[Exercise description] Once the images are set aside, return every entry exactly.

[Dataset records]
------------
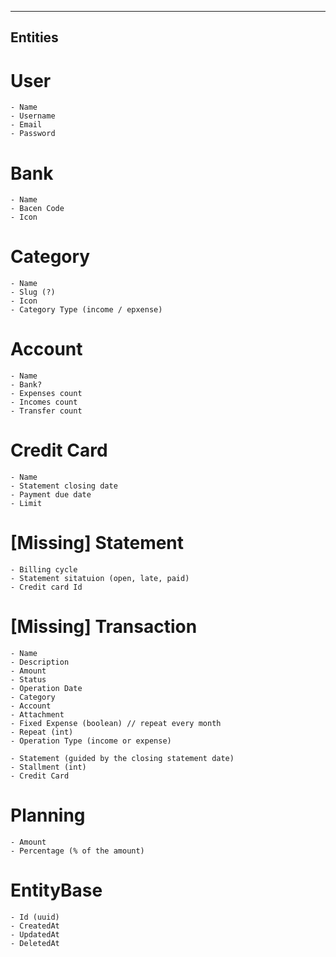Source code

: ----
Entities
----

# User
    - Name
    - Username
    - Email
    - Password

# Bank
    - Name
    - Bacen Code
    - Icon

# Category
    - Name
    - Slug (?)
    - Icon
    - Category Type (income / epxense)

# Account
    - Name
    - Bank?
    - Expenses count
    - Incomes count
    - Transfer count

# Credit Card
    - Name
    - Statement closing date
    - Payment due date
    - Limit

# [Missing] Statement
    - Billing cycle
    - Statement sitatuion (open, late, paid)
    - Credit card Id

# [Missing] Transaction
    - Name
    - Description
    - Amount
    - Status
    - Operation Date
    - Category
    - Account
    - Attachment
    - Fixed Expense (boolean) // repeat every month
    - Repeat (int)
    - Operation Type (income or expense)
    
    - Statement (guided by the closing statement date)
    - Stallment (int)
    - Credit Card

# Planning
    - Amount
    - Percentage (% of the amount)

# EntityBase
    - Id (uuid)
    - CreatedAt
    - UpdatedAt
    - DeletedAt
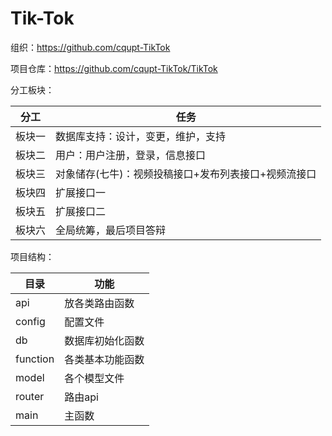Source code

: # Tik-Tok
组织：https://github.com/cqupt-TikTok

项目仓库：https://github.com/cqupt-TikTok/TikTok

分工板块：

| 分工   | 任务                                                 |
| ------ | ---------------------------------------------------- |
| 板块一 | 数据库支持：设计，变更，维护，支持                   |
| 板块二 | 用户：用户注册，登录，信息接口                       |
| 板块三 | 对象储存(七牛)：视频投稿接口+发布列表接口+视频流接口 |
| 板块四 | 扩展接口一                                           |
| 板块五 | 扩展接口二                                           |
| 板块六 | 全局统筹，最后项目答辩                               |

项目结构：

| 目录     | 功能             |
| -------- | ---------------- |
| api      | 放各类路由函数   |
|config    | 配置文件         |
| db       | 数据库初始化函数 |
| function | 各类基本功能函数 |
| model    | 各个模型文件     |
| router   | 路由api          |
| main     | 主函数           |
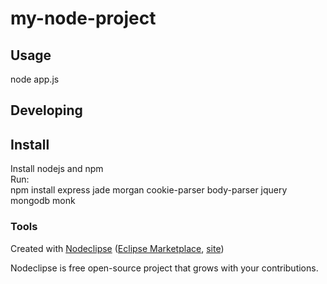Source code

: 

# my-node-project



## Usage
node app.js


## Developing


## Install
Install nodejs and npm  
Run:  
npm install express jade morgan cookie-parser body-parser jquery mongodb monk  

### Tools

Created with [Nodeclipse](https://github.com/Nodeclipse/nodeclipse-1)
 ([Eclipse Marketplace](http://marketplace.eclipse.org/content/nodeclipse), [site](http://www.nodeclipse.org))   

Nodeclipse is free open-source project that grows with your contributions.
------------
[Your solution]
Source code

: ----
Entities
----

# User
    - Name
    - Username
    - Email
    - Password

# Bank
    - Name
    - Bacen Code
    - Icon

# Category
    - Name
    - Slug (?)
    - Icon
    - Category Type (income / epxense)

# Account
    - Name
    - Bank?
    - Expenses count
    - Incomes count
    - Transfer count

# Credit Card
    - Name
    - Statement closing date
    - Payment due date
    - Limit

# [Missing] Statement
    - Billing cycle
    - Statement sitatuion (open, late, paid)
    - Credit card Id

# [Missing] Transaction
    - Name
    - Description
    - Amount
    - Status
    - Operation Date
    - Category
    - Account
    - Attachment
    - Fixed Expense (boolean) // repeat every month
    - Repeat (int)
    - Operation Type (income or expense)
    
    - Statement (guided by the closing statement date)
    - Stallment (int)
    - Credit Card

# Planning
    - Amount
    - Percentage (% of the amount)

# EntityBase
    - Id (uuid)
    - CreatedAt
    - UpdatedAt
    - DeletedAt
Source code

: # Tik-Tok
组织：https://github.com/cqupt-TikTok

项目仓库：https://github.com/cqupt-TikTok/TikTok

分工板块：

| 分工   | 任务                                                 |
| ------ | ---------------------------------------------------- |
| 板块一 | 数据库支持：设计，变更，维护，支持                   |
| 板块二 | 用户：用户注册，登录，信息接口                       |
| 板块三 | 对象储存(七牛)：视频投稿接口+发布列表接口+视频流接口 |
| 板块四 | 扩展接口一                                           |
| 板块五 | 扩展接口二                                           |
| 板块六 | 全局统筹，最后项目答辩                               |

项目结构：

| 目录     | 功能             |
| -------- | ---------------- |
| api      | 放各类路由函数   |
|config    | 配置文件         |
| db       | 数据库初始化函数 |
| function | 各类基本功能函数 |
| model    | 各个模型文件     |
| router   | 路由api          |
| main     | 主函数           |
Source code

: 

# my-node-project



## Usage
node app.js


## Developing


## Install
Install nodejs and npm  
Run:  
npm install express jade morgan cookie-parser body-parser jquery mongodb monk  

### Tools

Created with [Nodeclipse](https://github.com/Nodeclipse/nodeclipse-1)
 ([Eclipse Marketplace](http://marketplace.eclipse.org/content/nodeclipse), [site](http://www.nodeclipse.org))   

Nodeclipse is free open-source project that grows with your contributions.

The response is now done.